(Dataset entries)
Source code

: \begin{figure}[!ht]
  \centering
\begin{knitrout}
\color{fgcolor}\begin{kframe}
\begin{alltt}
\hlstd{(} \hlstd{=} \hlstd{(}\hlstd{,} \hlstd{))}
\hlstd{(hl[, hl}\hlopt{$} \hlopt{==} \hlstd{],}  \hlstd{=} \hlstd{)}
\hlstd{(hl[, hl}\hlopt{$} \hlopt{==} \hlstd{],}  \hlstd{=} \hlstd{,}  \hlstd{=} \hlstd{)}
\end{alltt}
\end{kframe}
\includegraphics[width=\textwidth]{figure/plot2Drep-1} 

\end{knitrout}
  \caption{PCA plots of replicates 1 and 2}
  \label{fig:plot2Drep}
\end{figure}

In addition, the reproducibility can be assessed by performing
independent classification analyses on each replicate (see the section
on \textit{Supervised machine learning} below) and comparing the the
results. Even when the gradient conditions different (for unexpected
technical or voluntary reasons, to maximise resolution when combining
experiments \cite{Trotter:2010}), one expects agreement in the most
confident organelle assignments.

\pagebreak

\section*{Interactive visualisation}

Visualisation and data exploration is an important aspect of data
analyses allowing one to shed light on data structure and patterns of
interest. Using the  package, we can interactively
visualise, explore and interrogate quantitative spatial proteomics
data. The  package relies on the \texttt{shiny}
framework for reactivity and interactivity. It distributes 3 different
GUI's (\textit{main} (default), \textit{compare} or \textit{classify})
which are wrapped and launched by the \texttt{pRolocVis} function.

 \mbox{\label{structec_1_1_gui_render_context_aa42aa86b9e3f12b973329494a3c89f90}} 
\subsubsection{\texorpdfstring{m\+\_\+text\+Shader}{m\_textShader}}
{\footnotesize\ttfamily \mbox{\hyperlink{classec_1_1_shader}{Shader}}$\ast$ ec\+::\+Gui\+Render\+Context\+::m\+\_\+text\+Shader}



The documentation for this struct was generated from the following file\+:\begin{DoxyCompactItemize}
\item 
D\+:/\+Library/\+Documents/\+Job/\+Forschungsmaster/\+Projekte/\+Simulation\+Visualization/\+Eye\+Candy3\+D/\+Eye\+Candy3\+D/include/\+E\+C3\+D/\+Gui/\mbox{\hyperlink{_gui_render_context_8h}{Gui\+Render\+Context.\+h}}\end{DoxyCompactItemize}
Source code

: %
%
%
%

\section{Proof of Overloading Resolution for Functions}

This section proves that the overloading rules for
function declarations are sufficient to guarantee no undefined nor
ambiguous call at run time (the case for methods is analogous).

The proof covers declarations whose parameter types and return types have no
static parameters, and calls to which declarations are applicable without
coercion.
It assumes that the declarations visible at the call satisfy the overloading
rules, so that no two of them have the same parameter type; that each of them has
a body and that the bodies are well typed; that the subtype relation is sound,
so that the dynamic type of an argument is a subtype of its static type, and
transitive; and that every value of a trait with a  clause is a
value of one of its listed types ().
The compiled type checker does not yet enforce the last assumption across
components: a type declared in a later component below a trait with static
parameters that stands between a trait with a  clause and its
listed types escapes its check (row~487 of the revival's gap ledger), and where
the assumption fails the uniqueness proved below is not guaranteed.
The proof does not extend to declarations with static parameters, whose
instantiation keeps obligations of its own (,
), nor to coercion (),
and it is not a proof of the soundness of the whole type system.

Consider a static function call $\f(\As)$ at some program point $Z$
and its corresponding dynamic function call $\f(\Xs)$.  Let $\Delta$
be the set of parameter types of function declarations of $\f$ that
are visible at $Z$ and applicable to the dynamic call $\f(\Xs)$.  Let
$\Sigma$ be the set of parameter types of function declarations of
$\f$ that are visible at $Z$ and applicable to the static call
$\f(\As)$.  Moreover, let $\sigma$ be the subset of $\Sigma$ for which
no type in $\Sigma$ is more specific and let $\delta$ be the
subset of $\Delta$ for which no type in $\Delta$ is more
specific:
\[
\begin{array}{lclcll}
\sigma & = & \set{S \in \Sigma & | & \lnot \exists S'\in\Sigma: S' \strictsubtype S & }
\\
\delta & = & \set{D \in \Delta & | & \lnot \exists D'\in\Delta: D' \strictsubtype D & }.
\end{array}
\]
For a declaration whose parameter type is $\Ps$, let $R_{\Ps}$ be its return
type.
(End Dataset entries)
Set down, from the entries above, exactly the lines from the one with "framework for reactivity" up to and including the one with "ambiguous call at", and no other lines.

**Reply:**
framework for reactivity and interactivity. It distributes 3 different
GUI's (\textit{main} (default), \textit{compare} or \textit{classify})
which are wrapped and launched by the \texttt{pRolocVis} function.

 \mbox{\label{structec_1_1_gui_render_context_aa42aa86b9e3f12b973329494a3c89f90}} 
\subsubsection{\texorpdfstring{m\+\_\+text\+Shader}{m\_textShader}}
{\footnotesize\ttfamily \mbox{\hyperlink{classec_1_1_shader}{Shader}}$\ast$ ec\+::\+Gui\+Render\+Context\+::m\+\_\+text\+Shader}



The documentation for this struct was generated from the following file\+:\begin{DoxyCompactItemize}
\item 
D\+:/\+Library/\+Documents/\+Job/\+Forschungsmaster/\+Projekte/\+Simulation\+Visualization/\+Eye\+Candy3\+D/\+Eye\+Candy3\+D/include/\+E\+C3\+D/\+Gui/\mbox{\hyperlink{_gui_render_context_8h}{Gui\+Render\+Context.\+h}}\end{DoxyCompactItemize}
Source code

: %
%
%
%

\section{Proof of Overloading Resolution for Functions}

This section proves that the overloading rules for
function declarations are sufficient to guarantee no undefined nor
ambiguous call at run time (the case for methods is analogous).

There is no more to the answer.